TASK STATEMENT → Go to the line in the data below that contains "Implement copy/paste". Write it out exactly, along with every later line through the last, and nothing else.

[Opening DATASET RECORDS section]

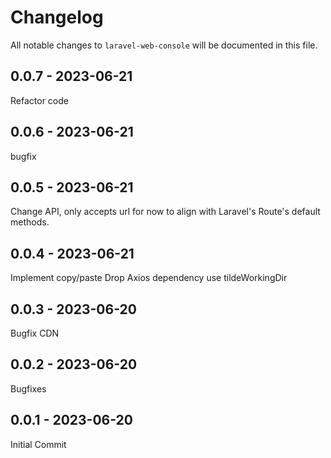 # Changelog

All notable changes to `laravel-web-console` will be documented in this file.

## 0.0.7 - 2023-06-21

Refactor code

## 0.0.6 - 2023-06-21

bugfix

## 0.0.5 - 2023-06-21

Change API, only accepts url for now to align with Laravel's Route's default methods.

## 0.0.4 - 2023-06-21

Implement copy/paste
Drop Axios dependency
use tildeWorkingDir

## 0.0.3 - 2023-06-20

Bugfix CDN

## 0.0.2 - 2023-06-20

Bugfixes

## 0.0.1 - 2023-06-20

Initial Commit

[Closing DATASET RECORDS section]

ANSWER TO THE PROBLEM →
Implement copy/paste
Drop Axios dependency
use tildeWorkingDir

## 0.0.3 - 2023-06-20

Bugfix CDN

## 0.0.2 - 2023-06-20

Bugfixes

## 0.0.1 - 2023-06-20

Initial Commit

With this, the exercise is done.